YOUR OBJECTIVE —
All that is needed is an exact copy of the lines from the beginning of the data below through the line containing "- [ ] Email notifications (opcjonalnie)", minus the pictures.

(Source texts of formatted documents)
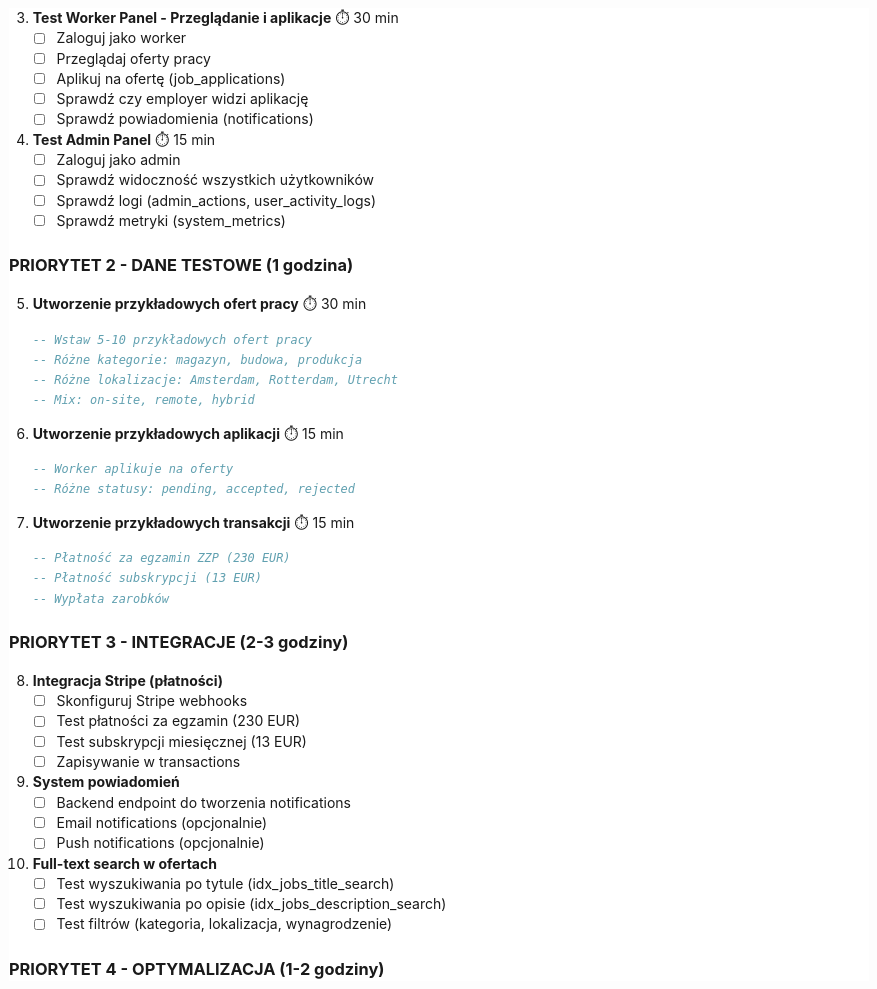 3. **Test Worker Panel - Przeglądanie i aplikacje** ⏱️ 30 min
   - [ ] Zaloguj jako worker
   - [ ] Przeglądaj oferty pracy
   - [ ] Aplikuj na ofertę (job_applications)
   - [ ] Sprawdź czy employer widzi aplikację
   - [ ] Sprawdź powiadomienia (notifications)

4. **Test Admin Panel** ⏱️ 15 min
   - [ ] Zaloguj jako admin
   - [ ] Sprawdź widoczność wszystkich użytkowników
   - [ ] Sprawdź logi (admin_actions, user_activity_logs)
   - [ ] Sprawdź metryki (system_metrics)

### **PRIORYTET 2 - DANE TESTOWE (1 godzina)**

5. **Utworzenie przykładowych ofert pracy** ⏱️ 30 min
   ```sql
   -- Wstaw 5-10 przykładowych ofert pracy
   -- Różne kategorie: magazyn, budowa, produkcja
   -- Różne lokalizacje: Amsterdam, Rotterdam, Utrecht
   -- Mix: on-site, remote, hybrid
   ```

6. **Utworzenie przykładowych aplikacji** ⏱️ 15 min
   ```sql
   -- Worker aplikuje na oferty
   -- Różne statusy: pending, accepted, rejected
   ```

7. **Utworzenie przykładowych transakcji** ⏱️ 15 min
   ```sql
   -- Płatność za egzamin ZZP (230 EUR)
   -- Płatność subskrypcji (13 EUR)
   -- Wypłata zarobków
   ```

### **PRIORYTET 3 - INTEGRACJE (2-3 godziny)**

8. **Integracja Stripe (płatności)**
   - [ ] Skonfiguruj Stripe webhooks
   - [ ] Test płatności za egzamin (230 EUR)
   - [ ] Test subskrypcji miesięcznej (13 EUR)
   - [ ] Zapisywanie w transactions

9. **System powiadomień**
   - [ ] Backend endpoint do tworzenia notifications
   - [ ] Email notifications (opcjonalnie)
   - [ ] Push notifications (opcjonalnie)

10. **Full-text search w ofertach**
    - [ ] Test wyszukiwania po tytule (idx_jobs_title_search)
    - [ ] Test wyszukiwania po opisie (idx_jobs_description_search)
    - [ ] Test filtrów (kategoria, lokalizacja, wynagrodzenie)

### **PRIORYTET 4 - OPTYMALIZACJA (1-2 godziny)**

EXERCISE SOLUTION —
 3. **Test Worker Panel - Przeglądanie i aplikacje** ⏱️ 30 min
   - [ ] Zaloguj jako worker
   - [ ] Przeglądaj oferty pracy
   - [ ] Aplikuj na ofertę (job_applications)
   - [ ] Sprawdź czy employer widzi aplikację
   - [ ] Sprawdź powiadomienia (notifications)

4. **Test Admin Panel** ⏱️ 15 min
   - [ ] Zaloguj jako admin
   - [ ] Sprawdź widoczność wszystkich użytkowników
   - [ ] Sprawdź logi (admin_actions, user_activity_logs)
   - [ ] Sprawdź metryki (system_metrics)

### **PRIORYTET 2 - DANE TESTOWE (1 godzina)**

5. **Utworzenie przykładowych ofert pracy** ⏱️ 30 min
   ```sql
   -- Wstaw 5-10 przykładowych ofert pracy
   -- Różne kategorie: magazyn, budowa, produkcja
   -- Różne lokalizacje: Amsterdam, Rotterdam, Utrecht
   -- Mix: on-site, remote, hybrid
   ```

6. **Utworzenie przykładowych aplikacji** ⏱️ 15 min
   ```sql
   -- Worker aplikuje na oferty
   -- Różne statusy: pending, accepted, rejected
   ```

7. **Utworzenie przykładowych transakcji** ⏱️ 15 min
   ```sql
   -- Płatność za egzamin ZZP (230 EUR)
   -- Płatność subskrypcji (13 EUR)
   -- Wypłata zarobków
   ```

### **PRIORYTET 3 - INTEGRACJE (2-3 godziny)**

8. **Integracja Stripe (płatności)**
   - [ ] Skonfiguruj Stripe webhooks
   - [ ] Test płatności za egzamin (230 EUR)
   - [ ] Test subskrypcji miesięcznej (13 EUR)
   - [ ] Zapisywanie w transactions

9. **System powiadomień**
   - [ ] Backend endpoint do tworzenia notifications
   - [ ] Email notifications (opcjonalnie)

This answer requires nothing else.